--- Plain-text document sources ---
[Start of section]

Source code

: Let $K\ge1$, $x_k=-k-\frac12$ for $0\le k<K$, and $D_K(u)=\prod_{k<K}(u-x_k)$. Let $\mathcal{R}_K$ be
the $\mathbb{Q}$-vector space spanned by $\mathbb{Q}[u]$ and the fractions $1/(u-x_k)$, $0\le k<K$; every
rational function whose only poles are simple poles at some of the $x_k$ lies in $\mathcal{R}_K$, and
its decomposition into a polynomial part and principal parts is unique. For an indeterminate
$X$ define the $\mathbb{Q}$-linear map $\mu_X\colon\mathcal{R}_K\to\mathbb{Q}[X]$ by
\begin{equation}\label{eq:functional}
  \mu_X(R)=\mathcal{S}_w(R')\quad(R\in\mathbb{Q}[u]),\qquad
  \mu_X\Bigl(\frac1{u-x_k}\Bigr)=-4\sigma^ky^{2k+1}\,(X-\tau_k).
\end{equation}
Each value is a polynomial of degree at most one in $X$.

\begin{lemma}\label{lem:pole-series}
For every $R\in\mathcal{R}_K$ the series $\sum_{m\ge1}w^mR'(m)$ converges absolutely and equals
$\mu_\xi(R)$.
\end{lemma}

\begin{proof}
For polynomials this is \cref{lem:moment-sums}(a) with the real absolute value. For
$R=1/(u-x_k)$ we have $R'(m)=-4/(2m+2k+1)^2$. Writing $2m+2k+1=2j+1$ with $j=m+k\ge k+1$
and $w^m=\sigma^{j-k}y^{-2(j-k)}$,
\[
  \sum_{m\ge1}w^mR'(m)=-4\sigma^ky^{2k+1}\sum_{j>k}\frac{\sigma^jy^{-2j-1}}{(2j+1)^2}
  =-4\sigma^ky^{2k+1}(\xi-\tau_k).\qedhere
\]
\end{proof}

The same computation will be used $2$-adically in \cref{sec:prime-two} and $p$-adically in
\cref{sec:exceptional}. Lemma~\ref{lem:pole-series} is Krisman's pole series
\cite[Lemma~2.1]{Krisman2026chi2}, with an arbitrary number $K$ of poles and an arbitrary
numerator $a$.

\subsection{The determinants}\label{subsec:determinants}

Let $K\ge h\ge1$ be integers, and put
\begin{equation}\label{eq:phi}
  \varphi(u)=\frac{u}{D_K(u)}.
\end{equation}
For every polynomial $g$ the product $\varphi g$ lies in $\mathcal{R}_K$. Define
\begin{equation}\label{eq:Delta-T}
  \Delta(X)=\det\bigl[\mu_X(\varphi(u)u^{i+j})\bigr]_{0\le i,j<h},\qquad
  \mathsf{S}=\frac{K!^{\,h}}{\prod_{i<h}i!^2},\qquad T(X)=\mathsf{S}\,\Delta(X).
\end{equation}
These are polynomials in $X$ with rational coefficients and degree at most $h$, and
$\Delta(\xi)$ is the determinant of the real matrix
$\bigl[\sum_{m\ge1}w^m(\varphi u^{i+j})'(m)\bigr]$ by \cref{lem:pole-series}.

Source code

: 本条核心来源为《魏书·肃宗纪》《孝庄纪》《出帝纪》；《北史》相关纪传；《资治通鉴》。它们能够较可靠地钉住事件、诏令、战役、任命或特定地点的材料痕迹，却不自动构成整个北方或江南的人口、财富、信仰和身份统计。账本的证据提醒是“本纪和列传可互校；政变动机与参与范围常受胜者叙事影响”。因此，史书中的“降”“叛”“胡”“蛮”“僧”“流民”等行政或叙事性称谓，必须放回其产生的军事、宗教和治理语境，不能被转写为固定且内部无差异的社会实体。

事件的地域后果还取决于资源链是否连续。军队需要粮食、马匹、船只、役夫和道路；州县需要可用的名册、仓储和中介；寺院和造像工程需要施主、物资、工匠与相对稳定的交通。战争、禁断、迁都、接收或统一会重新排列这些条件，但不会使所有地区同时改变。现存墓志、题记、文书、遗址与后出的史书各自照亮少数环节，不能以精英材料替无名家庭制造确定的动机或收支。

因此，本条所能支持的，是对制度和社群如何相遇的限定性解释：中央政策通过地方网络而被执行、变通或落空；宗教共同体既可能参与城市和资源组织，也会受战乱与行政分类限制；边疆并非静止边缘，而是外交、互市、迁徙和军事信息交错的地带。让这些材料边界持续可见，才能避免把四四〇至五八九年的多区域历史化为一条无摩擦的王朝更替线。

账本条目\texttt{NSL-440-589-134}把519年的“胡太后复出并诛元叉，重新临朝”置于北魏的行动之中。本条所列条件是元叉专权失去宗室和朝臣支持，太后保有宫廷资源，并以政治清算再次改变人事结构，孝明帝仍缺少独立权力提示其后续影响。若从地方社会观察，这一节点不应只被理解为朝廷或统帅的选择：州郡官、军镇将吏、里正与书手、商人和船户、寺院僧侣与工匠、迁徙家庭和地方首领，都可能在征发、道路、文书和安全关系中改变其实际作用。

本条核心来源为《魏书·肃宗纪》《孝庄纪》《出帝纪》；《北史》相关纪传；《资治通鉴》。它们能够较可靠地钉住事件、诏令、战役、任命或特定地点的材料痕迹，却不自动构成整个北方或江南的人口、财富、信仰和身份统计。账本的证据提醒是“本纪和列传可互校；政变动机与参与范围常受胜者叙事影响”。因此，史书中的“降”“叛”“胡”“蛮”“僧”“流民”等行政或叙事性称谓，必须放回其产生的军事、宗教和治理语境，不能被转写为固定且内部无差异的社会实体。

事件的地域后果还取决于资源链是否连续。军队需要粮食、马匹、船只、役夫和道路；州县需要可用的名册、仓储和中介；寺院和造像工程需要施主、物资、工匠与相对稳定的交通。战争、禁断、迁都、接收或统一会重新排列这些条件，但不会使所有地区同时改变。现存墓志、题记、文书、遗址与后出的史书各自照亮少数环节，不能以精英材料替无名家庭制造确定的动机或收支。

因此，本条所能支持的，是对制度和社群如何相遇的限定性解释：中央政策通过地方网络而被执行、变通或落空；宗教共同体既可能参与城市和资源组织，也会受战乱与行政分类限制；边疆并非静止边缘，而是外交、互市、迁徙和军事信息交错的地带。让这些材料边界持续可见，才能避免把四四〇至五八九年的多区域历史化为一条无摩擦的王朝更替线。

[End of section]

--- Goal of the exercise ---
Return all the data above, unaltered and complete.

--- Your solution ---
Source code

: Let $K\ge1$, $x_k=-k-\frac12$ for $0\le k<K$, and $D_K(u)=\prod_{k<K}(u-x_k)$. Let $\mathcal{R}_K$ be
the $\mathbb{Q}$-vector space spanned by $\mathbb{Q}[u]$ and the fractions $1/(u-x_k)$, $0\le k<K$; every
rational function whose only poles are simple poles at some of the $x_k$ lies in $\mathcal{R}_K$, and
its decomposition into a polynomial part and principal parts is unique. For an indeterminate
$X$ define the $\mathbb{Q}$-linear map $\mu_X\colon\mathcal{R}_K\to\mathbb{Q}[X]$ by
\begin{equation}\label{eq:functional}
  \mu_X(R)=\mathcal{S}_w(R')\quad(R\in\mathbb{Q}[u]),\qquad
  \mu_X\Bigl(\frac1{u-x_k}\Bigr)=-4\sigma^ky^{2k+1}\,(X-\tau_k).
\end{equation}
Each value is a polynomial of degree at most one in $X$.

\begin{lemma}\label{lem:pole-series}
For every $R\in\mathcal{R}_K$ the series $\sum_{m\ge1}w^mR'(m)$ converges absolutely and equals
$\mu_\xi(R)$.
\end{lemma}

\begin{proof}
For polynomials this is \cref{lem:moment-sums}(a) with the real absolute value. For
$R=1/(u-x_k)$ we have $R'(m)=-4/(2m+2k+1)^2$. Writing $2m+2k+1=2j+1$ with $j=m+k\ge k+1$
and $w^m=\sigma^{j-k}y^{-2(j-k)}$,
\[
  \sum_{m\ge1}w^mR'(m)=-4\sigma^ky^{2k+1}\sum_{j>k}\frac{\sigma^jy^{-2j-1}}{(2j+1)^2}
  =-4\sigma^ky^{2k+1}(\xi-\tau_k).\qedhere
\]
\end{proof}

The same computation will be used $2$-adically in \cref{sec:prime-two} and $p$-adically in
\cref{sec:exceptional}. Lemma~\ref{lem:pole-series} is Krisman's pole series
\cite[Lemma~2.1]{Krisman2026chi2}, with an arbitrary number $K$ of poles and an arbitrary
numerator $a$.

\subsection{The determinants}\label{subsec:determinants}

Let $K\ge h\ge1$ be integers, and put
\begin{equation}\label{eq:phi}
  \varphi(u)=\frac{u}{D_K(u)}.
\end{equation}
For every polynomial $g$ the product $\varphi g$ lies in $\mathcal{R}_K$. Define
\begin{equation}\label{eq:Delta-T}
  \Delta(X)=\det\bigl[\mu_X(\varphi(u)u^{i+j})\bigr]_{0\le i,j<h},\qquad
  \mathsf{S}=\frac{K!^{\,h}}{\prod_{i<h}i!^2},\qquad T(X)=\mathsf{S}\,\Delta(X).
\end{equation}
These are polynomials in $X$ with rational coefficients and degree at most $h$, and
$\Delta(\xi)$ is the determinant of the real matrix
$\bigl[\sum_{m\ge1}w^m(\varphi u^{i+j})'(m)\bigr]$ by \cref{lem:pole-series}.

Source code

: 本条核心来源为《魏书·肃宗纪》《孝庄纪》《出帝纪》；《北史》相关纪传；《资治通鉴》。它们能够较可靠地钉住事件、诏令、战役、任命或特定地点的材料痕迹，却不自动构成整个北方或江南的人口、财富、信仰和身份统计。账本的证据提醒是“本纪和列传可互校；政变动机与参与范围常受胜者叙事影响”。因此，史书中的“降”“叛”“胡”“蛮”“僧”“流民”等行政或叙事性称谓，必须放回其产生的军事、宗教和治理语境，不能被转写为固定且内部无差异的社会实体。

事件的地域后果还取决于资源链是否连续。军队需要粮食、马匹、船只、役夫和道路；州县需要可用的名册、仓储和中介；寺院和造像工程需要施主、物资、工匠与相对稳定的交通。战争、禁断、迁都、接收或统一会重新排列这些条件，但不会使所有地区同时改变。现存墓志、题记、文书、遗址与后出的史书各自照亮少数环节，不能以精英材料替无名家庭制造确定的动机或收支。

因此，本条所能支持的，是对制度和社群如何相遇的限定性解释：中央政策通过地方网络而被执行、变通或落空；宗教共同体既可能参与城市和资源组织，也会受战乱与行政分类限制；边疆并非静止边缘，而是外交、互市、迁徙和军事信息交错的地带。让这些材料边界持续可见，才能避免把四四〇至五八九年的多区域历史化为一条无摩擦的王朝更替线。

账本条目\texttt{NSL-440-589-134}把519年的“胡太后复出并诛元叉，重新临朝”置于北魏的行动之中。本条所列条件是元叉专权失去宗室和朝臣支持，太后保有宫廷资源，并以政治清算再次改变人事结构，孝明帝仍缺少独立权力提示其后续影响。若从地方社会观察，这一节点不应只被理解为朝廷或统帅的选择：州郡官、军镇将吏、里正与书手、商人和船户、寺院僧侣与工匠、迁徙家庭和地方首领，都可能在征发、道路、文书和安全关系中改变其实际作用。

本条核心来源为《魏书·肃宗纪》《孝庄纪》《出帝纪》；《北史》相关纪传；《资治通鉴》。它们能够较可靠地钉住事件、诏令、战役、任命或特定地点的材料痕迹，却不自动构成整个北方或江南的人口、财富、信仰和身份统计。账本的证据提醒是“本纪和列传可互校；政变动机与参与范围常受胜者叙事影响”。因此，史书中的“降”“叛”“胡”“蛮”“僧”“流民”等行政或叙事性称谓，必须放回其产生的军事、宗教和治理语境，不能被转写为固定且内部无差异的社会实体。

事件的地域后果还取决于资源链是否连续。军队需要粮食、马匹、船只、役夫和道路；州县需要可用的名册、仓储和中介；寺院和造像工程需要施主、物资、工匠与相对稳定的交通。战争、禁断、迁都、接收或统一会重新排列这些条件，但不会使所有地区同时改变。现存墓志、题记、文书、遗址与后出的史书各自照亮少数环节，不能以精英材料替无名家庭制造确定的动机或收支。

因此，本条所能支持的，是对制度和社群如何相遇的限定性解释：中央政策通过地方网络而被执行、变通或落空；宗教共同体既可能参与城市和资源组织，也会受战乱与行政分类限制；边疆并非静止边缘，而是外交、互市、迁徙和军事信息交错的地带。让这些材料边界持续可见，才能避免把四四〇至五八九年的多区域历史化为一条无摩擦的王朝更替线。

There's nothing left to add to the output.